[Source records]
════

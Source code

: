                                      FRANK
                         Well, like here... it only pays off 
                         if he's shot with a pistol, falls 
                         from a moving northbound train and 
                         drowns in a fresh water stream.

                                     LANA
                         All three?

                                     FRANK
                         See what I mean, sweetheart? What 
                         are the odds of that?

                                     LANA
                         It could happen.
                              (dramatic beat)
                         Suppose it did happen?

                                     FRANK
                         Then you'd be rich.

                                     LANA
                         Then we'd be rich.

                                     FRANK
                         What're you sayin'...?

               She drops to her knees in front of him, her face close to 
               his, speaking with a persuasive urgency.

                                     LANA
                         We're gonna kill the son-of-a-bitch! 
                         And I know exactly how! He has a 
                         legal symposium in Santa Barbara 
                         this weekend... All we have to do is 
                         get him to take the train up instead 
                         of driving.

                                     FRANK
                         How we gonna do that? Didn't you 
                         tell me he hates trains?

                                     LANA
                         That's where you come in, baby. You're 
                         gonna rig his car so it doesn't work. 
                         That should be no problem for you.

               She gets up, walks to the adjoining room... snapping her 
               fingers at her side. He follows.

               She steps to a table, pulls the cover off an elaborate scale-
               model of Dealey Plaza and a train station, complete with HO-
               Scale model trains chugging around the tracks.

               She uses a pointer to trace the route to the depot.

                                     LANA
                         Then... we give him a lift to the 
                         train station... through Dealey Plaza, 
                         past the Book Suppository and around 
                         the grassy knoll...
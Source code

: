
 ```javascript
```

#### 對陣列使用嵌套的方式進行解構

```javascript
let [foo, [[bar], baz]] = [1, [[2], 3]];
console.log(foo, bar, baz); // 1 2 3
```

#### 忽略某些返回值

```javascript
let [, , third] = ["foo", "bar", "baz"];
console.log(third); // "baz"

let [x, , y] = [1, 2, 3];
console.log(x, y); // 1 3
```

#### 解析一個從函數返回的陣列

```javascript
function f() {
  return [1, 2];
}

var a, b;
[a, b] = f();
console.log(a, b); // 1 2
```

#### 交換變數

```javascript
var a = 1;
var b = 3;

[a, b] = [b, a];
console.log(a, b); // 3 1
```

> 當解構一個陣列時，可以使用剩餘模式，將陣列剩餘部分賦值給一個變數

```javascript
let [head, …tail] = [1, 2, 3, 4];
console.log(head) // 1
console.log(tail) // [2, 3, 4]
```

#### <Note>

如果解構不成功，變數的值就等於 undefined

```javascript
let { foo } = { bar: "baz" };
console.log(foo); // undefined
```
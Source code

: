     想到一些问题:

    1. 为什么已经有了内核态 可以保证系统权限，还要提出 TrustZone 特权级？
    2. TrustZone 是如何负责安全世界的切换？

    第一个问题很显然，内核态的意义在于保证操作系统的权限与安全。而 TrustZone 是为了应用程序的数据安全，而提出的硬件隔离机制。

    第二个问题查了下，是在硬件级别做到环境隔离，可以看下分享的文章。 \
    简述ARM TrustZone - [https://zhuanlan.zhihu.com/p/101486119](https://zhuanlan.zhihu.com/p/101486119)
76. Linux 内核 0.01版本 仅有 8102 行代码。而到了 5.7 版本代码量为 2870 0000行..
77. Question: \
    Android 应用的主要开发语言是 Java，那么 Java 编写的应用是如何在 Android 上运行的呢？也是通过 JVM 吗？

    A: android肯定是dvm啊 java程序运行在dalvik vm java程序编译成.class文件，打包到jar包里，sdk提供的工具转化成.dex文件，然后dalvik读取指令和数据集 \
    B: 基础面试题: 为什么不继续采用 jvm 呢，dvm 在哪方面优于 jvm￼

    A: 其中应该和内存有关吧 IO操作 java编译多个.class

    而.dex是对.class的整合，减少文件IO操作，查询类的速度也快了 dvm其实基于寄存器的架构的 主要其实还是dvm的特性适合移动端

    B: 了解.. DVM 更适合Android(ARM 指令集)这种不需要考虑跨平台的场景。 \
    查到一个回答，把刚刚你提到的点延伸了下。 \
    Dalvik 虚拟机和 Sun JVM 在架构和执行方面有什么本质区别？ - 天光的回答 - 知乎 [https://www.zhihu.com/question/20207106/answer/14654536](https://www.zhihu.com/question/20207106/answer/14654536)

════

● **AIM OF THE TASK**
For the word "trains", show every line of the entries that holds it.

● **RESULT FOR THIS EXERCISE**
                         tell me he hates trains?
               Scale model trains chugging around the tracks.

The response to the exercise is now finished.